# Crumbly bakery



## AmineF (Jul 15, 2018)

Hello everybody. I want to ask a question. I like cooking, but inexperienced in bakery. My mom like to make bakery, yet everything she does have the same problem: its crumbly. The breads, cakes, croisssants, buns anything like she make always end up crumbly (nobody want a bread to fall appart in pieces while you cut it). I would like to know all the possible reasons wich cause this.


Thanks in advance


----------



## CakePoet (Jul 15, 2018)

Too little  kneading and also maybe too much flour. That is most often the reason it crumbles.


----------



## JustJoel (Jul 15, 2018)

If your mom is making bread that’s crumbly, have her try a recipe with tangzhan. You basically make a water roux using a bit of the flour and some of the liquid, at about a 1:5 ratio. So 25 grams of flour and 125 grams of water, whisked over medium low heat until it thickens. Then proceed with the recipe as written. Google “Japanese milk bread” if you’d like a more detailed explanation or specific recipes.

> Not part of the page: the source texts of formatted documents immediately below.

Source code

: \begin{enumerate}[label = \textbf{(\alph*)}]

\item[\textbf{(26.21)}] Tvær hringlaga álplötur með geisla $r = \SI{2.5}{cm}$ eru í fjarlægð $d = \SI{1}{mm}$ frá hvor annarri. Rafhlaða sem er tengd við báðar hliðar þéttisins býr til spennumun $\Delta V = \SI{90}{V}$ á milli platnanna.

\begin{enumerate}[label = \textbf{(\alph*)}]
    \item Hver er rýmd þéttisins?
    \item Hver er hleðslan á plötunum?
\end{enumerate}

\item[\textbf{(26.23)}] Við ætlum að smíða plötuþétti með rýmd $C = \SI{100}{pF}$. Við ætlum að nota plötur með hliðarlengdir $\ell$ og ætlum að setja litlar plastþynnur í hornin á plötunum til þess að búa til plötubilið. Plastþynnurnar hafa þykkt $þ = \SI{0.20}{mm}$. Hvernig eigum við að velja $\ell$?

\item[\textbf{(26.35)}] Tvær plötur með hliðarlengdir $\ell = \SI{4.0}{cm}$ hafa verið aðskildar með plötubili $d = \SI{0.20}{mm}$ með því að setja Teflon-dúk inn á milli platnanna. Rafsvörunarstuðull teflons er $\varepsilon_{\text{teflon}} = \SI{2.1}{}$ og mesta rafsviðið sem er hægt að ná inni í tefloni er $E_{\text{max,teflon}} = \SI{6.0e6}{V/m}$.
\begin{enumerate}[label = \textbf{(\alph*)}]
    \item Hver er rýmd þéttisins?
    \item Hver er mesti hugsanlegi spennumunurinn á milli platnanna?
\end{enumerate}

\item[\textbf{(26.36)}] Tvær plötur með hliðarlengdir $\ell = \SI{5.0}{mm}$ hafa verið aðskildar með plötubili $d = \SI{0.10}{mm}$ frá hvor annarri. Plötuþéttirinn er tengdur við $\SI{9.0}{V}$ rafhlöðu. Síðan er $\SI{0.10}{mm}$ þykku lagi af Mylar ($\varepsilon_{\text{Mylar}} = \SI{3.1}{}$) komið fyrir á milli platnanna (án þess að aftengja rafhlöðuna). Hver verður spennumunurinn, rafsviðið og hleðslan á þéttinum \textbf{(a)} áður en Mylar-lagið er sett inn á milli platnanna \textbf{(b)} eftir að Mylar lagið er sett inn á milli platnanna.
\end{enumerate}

The tangzhan has the added benefit of keeping the bread from staling for a longer shelf life!

Good luck!


----------



## CakePoet (Jul 15, 2018)

Yes, Scalding flour is a good way of making bread less crumbly and give it a longer shelf life.


----------



## GotGarlic (Jul 15, 2018)

I think there's something else going on if *everything* she bakes comes out crumbly. Breads, cakes and croissants are made very differently. Has she checked to make sure the temperature of the oven is correct? Things might be overbaked and dry. Where did she get the recipes she's using?


----------



## Mad Cook (Jul 15, 2018)

GotGarlic said:


> I think there's something else going on if *everything* she bakes comes out crumbly. Breads, cakes and croissants are made very differently. Has she checked to make sure the temperature of the oven is correct? Things might be overbaked and dry. Where did she get the recipes she's using?


 Perhaps the oven controls aren't registering the right temperature. You can buy oven thermometers to check this and allow you to "tweak" the settings.

The other thing that occurs to me is whether the mixture is too dry. Flour and other dry ingredients can vary widely in the amount of liquid they can absorb even if you use the same brand every time.


And Cake Poet is right - insufficient kneading can make bread crumbly. I hmake a lot of bread and I reckon on 10 minutes kneading by hand or 5 minutes in the electric mixer followed by a little kneading by hand (This last only because I enjoy doing it )


----------



## tenspeed (Jul 16, 2018)

Mad Cook said:


> The other thing that occurs to me is whether the mixture is too dry. Flour and other dry ingredients can vary widely in the amount of liquid they can absorb even if you use the same brand every time.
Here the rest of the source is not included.